Rude VC: YouTube: 1. War criminals: 0.

Rude VC:  YouTube: 1.  War criminals: 0.
Opinions

In the 7-day span since last week’s Rude VC column, the digital world has witnessed the fastest growing video campaign in the history of social media.

I’m of course referring to the Kony2012 short film produced by Invisible Children.  The human rights organization launched a video with a sole objective to render famous and agitate for the arrest of Joseph Kony, head of the Lord’s Resistance Army, abuser of child soldiers, and international war criminal #1.  As of last night, the Kony2012 video has surpassed 100 million views (source: Visible Measures).

I’ve found this phenomenon fascinating, and not solely because of its welcome spotlight on a continent-wide topic directly involving another young man I’ve had the honor of knowing (for further reading on the subject, I recommend Ishmael Beah’s first-hand account of his experience as a child soldier in Sierra Leone).

It feels like we’re approaching another inflection point, in which social media is elevating citizen activism to a level which obliges politicians to act.

Like any larger-than-life movement, an inevitable backlash movement does not trail far behind.  In the West, the two camps seem to fall along generational lines.  In Uganda and much of the African diaspora, the video campaign feels more like Rudyard Kipling’s condescending 19th century poem, “The White Man’s Burden,”  and understandably so (for an excellent perspective on the nuanced issue, I recommend you start reading here).

But even if iPad-touting youth in the West are re-tweeting video links and buying t-shirts so that they can feel better about themselves, you cannot condemn their intentions.   I’d much rather see virality on a complex, geopolitical topic like this than the traditional allocation of mindshare to the Kardashian sisters.  And Kony2012 does seem to be encouraging many people to research the complex topic more thoroughly.

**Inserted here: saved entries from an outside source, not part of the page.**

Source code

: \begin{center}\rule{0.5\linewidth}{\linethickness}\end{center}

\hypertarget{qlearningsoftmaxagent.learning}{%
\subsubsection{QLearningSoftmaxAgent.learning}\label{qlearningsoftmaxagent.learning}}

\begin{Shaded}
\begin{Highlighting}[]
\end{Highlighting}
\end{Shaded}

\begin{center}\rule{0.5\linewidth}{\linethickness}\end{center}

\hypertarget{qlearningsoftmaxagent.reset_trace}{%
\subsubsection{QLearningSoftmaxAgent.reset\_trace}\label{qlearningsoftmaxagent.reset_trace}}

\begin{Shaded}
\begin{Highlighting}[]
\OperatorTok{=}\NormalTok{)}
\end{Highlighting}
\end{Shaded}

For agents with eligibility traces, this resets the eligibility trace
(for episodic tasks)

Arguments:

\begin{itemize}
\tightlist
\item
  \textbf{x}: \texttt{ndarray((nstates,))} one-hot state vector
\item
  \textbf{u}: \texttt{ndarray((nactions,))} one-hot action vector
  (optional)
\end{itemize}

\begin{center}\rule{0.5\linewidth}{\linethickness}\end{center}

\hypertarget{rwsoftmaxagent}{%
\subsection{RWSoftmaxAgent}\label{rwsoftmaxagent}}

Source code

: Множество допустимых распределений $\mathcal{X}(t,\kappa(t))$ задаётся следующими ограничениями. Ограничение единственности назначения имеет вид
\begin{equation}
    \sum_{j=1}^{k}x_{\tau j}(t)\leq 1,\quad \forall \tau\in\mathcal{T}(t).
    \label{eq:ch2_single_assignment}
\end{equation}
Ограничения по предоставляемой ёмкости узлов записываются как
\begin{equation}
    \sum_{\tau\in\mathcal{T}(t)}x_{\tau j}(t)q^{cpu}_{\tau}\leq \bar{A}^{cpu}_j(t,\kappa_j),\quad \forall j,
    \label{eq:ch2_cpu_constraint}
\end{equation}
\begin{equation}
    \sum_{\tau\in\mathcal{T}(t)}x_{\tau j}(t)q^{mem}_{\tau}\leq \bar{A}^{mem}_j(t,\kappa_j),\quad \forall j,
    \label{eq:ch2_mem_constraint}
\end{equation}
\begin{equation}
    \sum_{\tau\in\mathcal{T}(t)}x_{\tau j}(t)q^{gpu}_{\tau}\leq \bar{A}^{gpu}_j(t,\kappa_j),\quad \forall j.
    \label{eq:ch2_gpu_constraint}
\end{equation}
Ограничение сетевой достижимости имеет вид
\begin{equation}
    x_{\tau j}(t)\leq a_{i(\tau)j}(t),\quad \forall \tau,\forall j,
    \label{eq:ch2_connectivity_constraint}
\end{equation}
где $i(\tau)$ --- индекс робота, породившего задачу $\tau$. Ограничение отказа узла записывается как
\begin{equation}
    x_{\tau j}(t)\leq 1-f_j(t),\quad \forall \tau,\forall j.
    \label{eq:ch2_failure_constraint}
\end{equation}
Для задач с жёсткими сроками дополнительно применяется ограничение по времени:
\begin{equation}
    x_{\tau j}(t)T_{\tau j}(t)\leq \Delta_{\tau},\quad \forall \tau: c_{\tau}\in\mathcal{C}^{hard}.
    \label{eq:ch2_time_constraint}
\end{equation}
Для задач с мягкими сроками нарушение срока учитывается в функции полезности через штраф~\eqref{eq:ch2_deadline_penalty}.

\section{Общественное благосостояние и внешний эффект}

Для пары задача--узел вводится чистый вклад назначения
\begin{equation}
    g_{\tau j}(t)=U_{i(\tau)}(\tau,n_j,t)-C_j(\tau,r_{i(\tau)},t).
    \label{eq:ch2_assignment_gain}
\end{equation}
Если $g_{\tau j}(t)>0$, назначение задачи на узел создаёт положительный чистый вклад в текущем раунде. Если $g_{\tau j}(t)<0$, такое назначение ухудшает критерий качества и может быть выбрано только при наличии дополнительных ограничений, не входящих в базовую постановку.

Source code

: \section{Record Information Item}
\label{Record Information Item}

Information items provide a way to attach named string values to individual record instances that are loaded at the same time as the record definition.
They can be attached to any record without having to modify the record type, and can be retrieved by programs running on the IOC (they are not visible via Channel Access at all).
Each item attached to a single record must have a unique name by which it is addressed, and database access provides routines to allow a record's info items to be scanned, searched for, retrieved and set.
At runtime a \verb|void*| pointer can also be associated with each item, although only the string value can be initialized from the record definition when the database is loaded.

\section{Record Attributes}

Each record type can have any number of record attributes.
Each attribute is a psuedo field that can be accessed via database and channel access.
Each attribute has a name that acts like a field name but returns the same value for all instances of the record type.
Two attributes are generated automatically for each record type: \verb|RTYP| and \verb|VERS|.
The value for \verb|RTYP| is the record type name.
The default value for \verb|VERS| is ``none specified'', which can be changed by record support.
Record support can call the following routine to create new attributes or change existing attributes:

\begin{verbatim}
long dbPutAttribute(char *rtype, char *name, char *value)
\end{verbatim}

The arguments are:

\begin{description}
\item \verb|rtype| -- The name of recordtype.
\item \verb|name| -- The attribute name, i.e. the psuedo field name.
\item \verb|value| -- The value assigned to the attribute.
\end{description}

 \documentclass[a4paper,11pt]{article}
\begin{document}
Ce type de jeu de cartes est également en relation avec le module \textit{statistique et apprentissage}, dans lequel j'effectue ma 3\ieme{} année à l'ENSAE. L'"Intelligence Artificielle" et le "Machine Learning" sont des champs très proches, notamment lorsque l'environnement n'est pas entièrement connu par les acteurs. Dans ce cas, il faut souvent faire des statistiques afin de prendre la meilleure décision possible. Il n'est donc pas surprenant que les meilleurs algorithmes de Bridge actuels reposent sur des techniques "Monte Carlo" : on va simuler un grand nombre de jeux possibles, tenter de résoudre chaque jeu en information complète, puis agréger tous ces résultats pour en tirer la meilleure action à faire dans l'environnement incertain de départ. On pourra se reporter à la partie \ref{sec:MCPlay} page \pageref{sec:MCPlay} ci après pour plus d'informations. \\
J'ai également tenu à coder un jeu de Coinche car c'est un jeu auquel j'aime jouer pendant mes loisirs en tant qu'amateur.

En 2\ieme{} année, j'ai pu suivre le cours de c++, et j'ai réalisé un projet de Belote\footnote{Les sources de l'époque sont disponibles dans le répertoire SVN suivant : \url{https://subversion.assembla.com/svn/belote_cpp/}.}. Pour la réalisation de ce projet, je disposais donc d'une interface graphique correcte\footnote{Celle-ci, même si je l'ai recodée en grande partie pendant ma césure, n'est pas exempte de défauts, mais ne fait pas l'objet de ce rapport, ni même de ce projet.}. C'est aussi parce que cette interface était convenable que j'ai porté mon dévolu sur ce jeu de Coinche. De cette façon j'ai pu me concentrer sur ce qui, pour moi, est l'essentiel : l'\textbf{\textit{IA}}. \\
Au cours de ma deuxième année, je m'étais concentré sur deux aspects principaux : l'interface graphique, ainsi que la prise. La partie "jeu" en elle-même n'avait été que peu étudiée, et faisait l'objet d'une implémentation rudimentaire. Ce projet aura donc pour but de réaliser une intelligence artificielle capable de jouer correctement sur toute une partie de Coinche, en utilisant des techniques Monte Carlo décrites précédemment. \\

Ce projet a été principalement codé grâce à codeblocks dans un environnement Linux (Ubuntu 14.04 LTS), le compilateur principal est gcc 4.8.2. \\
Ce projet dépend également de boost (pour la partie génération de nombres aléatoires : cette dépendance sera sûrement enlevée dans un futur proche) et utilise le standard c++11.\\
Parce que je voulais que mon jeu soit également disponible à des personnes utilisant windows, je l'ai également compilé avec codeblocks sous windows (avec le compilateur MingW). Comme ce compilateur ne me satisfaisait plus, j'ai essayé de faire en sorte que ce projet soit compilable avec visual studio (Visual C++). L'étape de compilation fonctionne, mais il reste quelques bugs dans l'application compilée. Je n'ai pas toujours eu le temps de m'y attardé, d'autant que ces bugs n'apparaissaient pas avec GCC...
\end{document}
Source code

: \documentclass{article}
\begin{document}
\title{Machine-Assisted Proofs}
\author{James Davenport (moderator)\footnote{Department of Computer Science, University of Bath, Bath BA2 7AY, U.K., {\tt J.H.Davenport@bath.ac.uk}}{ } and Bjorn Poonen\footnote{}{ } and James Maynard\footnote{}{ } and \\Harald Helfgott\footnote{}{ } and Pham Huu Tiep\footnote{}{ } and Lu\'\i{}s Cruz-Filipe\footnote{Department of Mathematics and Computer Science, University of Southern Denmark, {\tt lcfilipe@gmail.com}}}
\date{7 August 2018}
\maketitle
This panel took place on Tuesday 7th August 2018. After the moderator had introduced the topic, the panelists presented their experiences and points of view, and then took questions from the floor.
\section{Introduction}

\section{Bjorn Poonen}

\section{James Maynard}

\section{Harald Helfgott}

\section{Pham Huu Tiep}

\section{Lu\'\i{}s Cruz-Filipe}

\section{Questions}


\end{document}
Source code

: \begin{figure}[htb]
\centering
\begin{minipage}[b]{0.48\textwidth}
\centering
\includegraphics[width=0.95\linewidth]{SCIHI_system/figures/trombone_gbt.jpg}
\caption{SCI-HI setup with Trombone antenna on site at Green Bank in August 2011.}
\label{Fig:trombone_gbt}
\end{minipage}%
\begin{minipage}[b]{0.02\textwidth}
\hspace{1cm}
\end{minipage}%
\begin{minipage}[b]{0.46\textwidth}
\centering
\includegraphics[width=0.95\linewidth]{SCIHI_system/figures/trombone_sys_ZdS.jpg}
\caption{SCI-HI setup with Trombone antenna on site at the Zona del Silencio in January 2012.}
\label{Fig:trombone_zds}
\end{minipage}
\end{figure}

Regardless of your opinion on the worthiness of the cause of hunting Joseph Kony, or on the agenda of the Invisible Children organization, one fact is undeniable:  the momentum generated by the Kony2012 campaign has forced politicians worldwide to take a position on a human rights issue that they likely would have ignored in a previous era.

I submit that we’re only beginning to understand the approaching sea change of civic activism enabled by technology and the network effects of social media.

In addition to being the year of Joseph Kony, 2012 will also mark presidential elections among 3/5ths of the UN Security Council permanent members: the U.S., Russia, and France.  In the first, President Barack Obama counts almost 13 million Twitter followers and boasts a whopping 91 for a Klout score.  The second withnessed an unprecedented expression of public outcry, with grass roots solidarity largely enhanced by Facebook and Twitter during its election last week.  And here in France, politicians have underscored the power posed by social media in their curious zeal to censor it.

We may not yet have reached the year in which digital activism tips an election, but the day is near for when it is the politician who is not necessarily the best-financed, but rather who best masters the power of social media that wins.